OVERLAND PARK, Kan. — It’s been one year since three teenagers died on their way to a canoe trip.
A group from Faith Chapel Assembly of God in Overland Park was driving on Highway 13 near Bolivar, Missouri. Suddenly, a wheel blew out on the church van, causing it to careen into a ravine.
Now, church pastors Bob and Sondra Cave want to see some changes to prevent crashes like this in the future.
The Caves said they wish they understood the dangers of 15-seat passenger fans before the crash, and they’re urging others to never use them again.
“It was just horrible. It was the worst news you could possibly think of,” Bob Cave said.
A year seems like a day for the Faith Chapel Assembly of God in Overland Park, Louisburg and Gardner. Pastor Sondra Cave said her husband, Bob, was getting ready to perform a funeral when they got the call they never expected.
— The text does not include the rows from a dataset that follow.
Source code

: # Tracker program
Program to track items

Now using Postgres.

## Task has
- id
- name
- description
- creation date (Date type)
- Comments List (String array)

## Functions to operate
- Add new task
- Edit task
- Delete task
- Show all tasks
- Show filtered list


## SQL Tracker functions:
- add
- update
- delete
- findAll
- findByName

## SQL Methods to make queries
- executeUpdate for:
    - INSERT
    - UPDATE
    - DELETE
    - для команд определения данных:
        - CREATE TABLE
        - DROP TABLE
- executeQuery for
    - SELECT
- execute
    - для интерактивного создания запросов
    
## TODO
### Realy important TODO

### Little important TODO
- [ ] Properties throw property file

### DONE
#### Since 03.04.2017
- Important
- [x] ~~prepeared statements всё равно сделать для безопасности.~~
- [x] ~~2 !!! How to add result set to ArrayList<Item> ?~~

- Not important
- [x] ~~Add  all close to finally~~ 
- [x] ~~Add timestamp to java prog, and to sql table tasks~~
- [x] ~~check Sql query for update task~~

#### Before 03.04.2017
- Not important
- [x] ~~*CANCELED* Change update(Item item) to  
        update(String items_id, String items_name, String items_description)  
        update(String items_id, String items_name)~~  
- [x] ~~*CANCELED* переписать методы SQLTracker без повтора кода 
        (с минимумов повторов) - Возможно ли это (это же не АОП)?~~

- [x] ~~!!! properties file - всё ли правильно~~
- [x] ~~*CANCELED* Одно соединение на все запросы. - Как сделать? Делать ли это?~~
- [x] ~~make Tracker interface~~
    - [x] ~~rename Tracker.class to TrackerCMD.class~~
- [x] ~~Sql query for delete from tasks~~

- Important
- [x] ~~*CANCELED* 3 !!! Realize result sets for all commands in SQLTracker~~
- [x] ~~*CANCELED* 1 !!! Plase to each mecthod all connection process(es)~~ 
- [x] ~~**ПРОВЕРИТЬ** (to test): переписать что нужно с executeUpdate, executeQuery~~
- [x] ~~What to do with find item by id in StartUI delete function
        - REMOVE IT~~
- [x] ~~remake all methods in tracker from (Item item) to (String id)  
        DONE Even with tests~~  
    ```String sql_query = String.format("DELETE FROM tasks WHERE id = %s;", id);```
The phone kept ringing and ringing.
“There’s been an accident,” Sondra said. “It’s a bad accident. The van rolled. We have fatalities. Multiple fatalities. Didn’t know what that meant, didn’t know who they were — we knew nothing.”
On August 10, 2018, a youth group float trip headed to the Ozarks crashed on Highway 13. Their 15-seat passenger van went off the road when the back right tire blew.
The van and the trailer it was carrying flipped multiple times killing 14-year-old Hannah Foy of Louisburg, 16-year-old David “Tommy” Martin of Olathe, and 17-year-old Samara Bayse of Stilwell. Three others, including youth leader Tim Abbott, were seriously injured.
After the crash, the pastors said they believe these vans shouldn’t be on the roads or used by churches.
“We’ve really become aware of how dangerous these vans are,” Bob Cave said. “They say if you have one to get rid of it, to sell it. And if you can’t sell it right away, don’t put more than nine people in it.”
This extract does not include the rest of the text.